Всякий раз, когда мне приходится брать в руки напильник, я вспоминаю человека, который научил меня с ним обращаться. При том, что я уже вполне взрослый мужчина с высшим образованием, служивший в армии, имеющий семью и детей; совсем немного есть вещей, которые я умею делать с такой же сноровкой, а главное, грамотностью, как пилить напильником. Школа, как основа мастерства, большая редкость в наше время и этого почти никто не понимает. Человек, который учил меня пилить, имел это понятие о том, что всякое знание и умение должно быть основательным и не имеет никакой цены, когда приобретается второпях, без пота и без скуки.

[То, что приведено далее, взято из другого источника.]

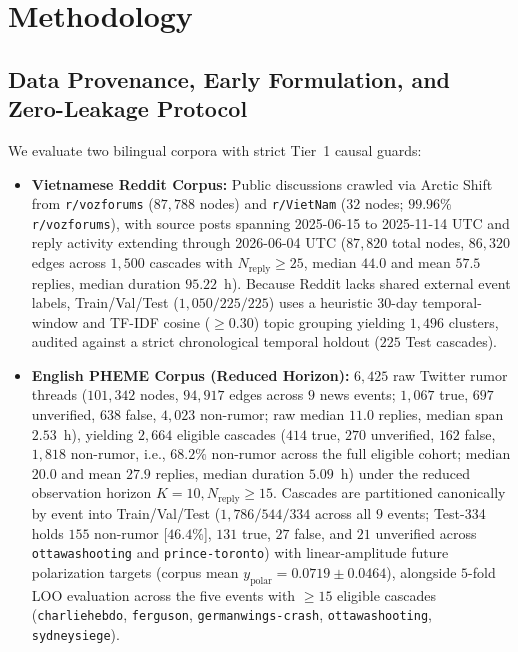 \documentclass[conference]{IEEEtran}
\begin{document}
\section{Methodology}\label{sec:method}
\subsection{Data Provenance, Early Formulation, and Zero-Leakage Protocol}
We evaluate two bilingual corpora with strict Tier~1 causal guards:
\begin{itemize}
    \item \textbf{Vietnamese Reddit Corpus:} Public discussions crawled via Arctic Shift from \texttt{r/vozforums} ($87{,}788$ nodes) and \texttt{r/VietNam} ($32$ nodes; $99.96\%$ \texttt{r/vozforums}), with source posts spanning 2025-06-15 to 2025-11-14 UTC and reply activity extending through 2026-06-04 UTC ($87{,}820$ total nodes, $86{,}320$ edges across $1{,}500$ cascades with $N_{\text{reply}} \ge 25$, median $44.0$ and mean $57.5$ replies, median duration $95.22$~h). Because Reddit lacks shared external event labels, Train/Val/Test ($1{,}050/225/225$) uses a heuristic 30-day temporal-window and TF-IDF cosine ($\ge 0.30$) topic grouping yielding $1{,}496$ clusters, audited against a strict chronological temporal holdout ($225$ Test cascades).
    \item \textbf{English PHEME Corpus (Reduced Horizon):} $6{,}425$ raw Twitter rumor threads ($101{,}342$ nodes, $94{,}917$ edges across $9$ news events; $1{,}067$ true, $697$ unverified, $638$ false, $4{,}023$ non-rumor; raw median $11.0$ replies, median span $2.53$~h), yielding $2{,}664$ eligible cascades ($414$ true, $270$ unverified, $162$ false, $1{,}818$ non-rumor, i.e., $68.2\%$ non-rumor across the full eligible cohort; median $20.0$ and mean $27.9$ replies, median duration $5.09$~h) under the reduced observation horizon $K=10, N_{\text{reply}} \ge 15$. Cascades are partitioned canonically by event into Train/Val/Test ($1{,}786/544/334$ across all $9$ events; Test-334 holds $155$ non-rumor [$46.4\%$], $131$ true, $27$ false, and $21$ unverified across \texttt{ottawashooting} and \texttt{prince-toronto}) with linear-amplitude future polarization targets (corpus mean $y_{\text{polar}} = 0.0719 \pm 0.0464$), alongside $5$-fold LOO evaluation across the five events with $\ge 15$ eligible cascades (\texttt{charliehebdo}, \texttt{ferguson}, \texttt{germanwings-crash}, \texttt{ottawashooting}, \texttt{sydneysiege}).
\end{itemize}
\end{document}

Вспоминая этого человека, помимо естественной благодарности, за науку, которая осталась мне от него на крепкую память, я испытываю какой-то странный трепет перед его душой.

Есть люди, которые возникают перед нами внезапно, как кометы, неся с собою весть о своей странной судьбе и своей дикой жизни. И исчезают они также неожиданно, ничего не рассказав нам о себе и ничего не прояснив нам в нас.

Первая неделя учебного года, как водится, была по большей части сымпровизирована школьным начальством, нас, привыкших к летней вольнице, это очень веселило. Разгоряченные жарким полуденным солнцем, которое в Крыму припекает до самого конца октября, и беготней, затеянной нами на перемене, с криками, толкотней, и хохотом, мы ввалились "на труды". Тенистое, гулкое здание школьных мастерских наполнилось звонким перекрикивающимся эхом.

Вместо Сергея Петровича, нашего учителя труда, которого, как всегда, мы ожидали увидеть после летнего перерыва, на наши крики, какой-то особенно твердой походкой, на негнущихся ногах, вышел совсем другой человек. Окинув нас медленным взглядом, он приказал надеть рабочую одежду и построиться.

- Портфели поставить в этот угол, - скомандовал он надтреснутым, как бы сдавленным, но властным, голосом.

С неудовольствием осмотрев нашу сумбурную шеренгу, он сам (своими руками) переставил нас по ранжиру, приказал подравняться и начал осматривать нашу одежду. После осмотра, заученным движением отступив от строя на четыре шага, он достал из кармана своего рабочего халата маленький блокнотик и остро отточенный карандаш.

- Ваш внешний вид необходимо привести в порядок, - сказал, почти что вскрикнул, он, - вы будете называть мне свою фамилию и докладывать о полученных от меня замечаниях. - Выговаривая слова, он резко вскидывал синеватую верхнюю губу, так что обнажалось сразу два ряда его мелких, до желтизны прокуренных зубов. Перед строем он стоял, слегка подогнув в коленях ноги, откидываясь корпусом назад.

Указав на правофлангового, слегка придурковатого добряка Ефимова, он резко выпрямился и вскрикнул.

- Вы!

- Нет берета и неглаженый халат! - Отчеканил сразу понявший правила новой игры Ефим.

- Как фамилия!

- Ефимов!

- Та-а-ак, - новый учитель, положив свой маленький блокнотик на ладонь вытянутой к низу руки, взял из-за уха карандаш, и принялся выводить, приговаривая, - Е-фи-мов, нет бере-та и неглаженный халат.

- Вы! - так же вскрикнув, обратился он к следующему с правого фланга.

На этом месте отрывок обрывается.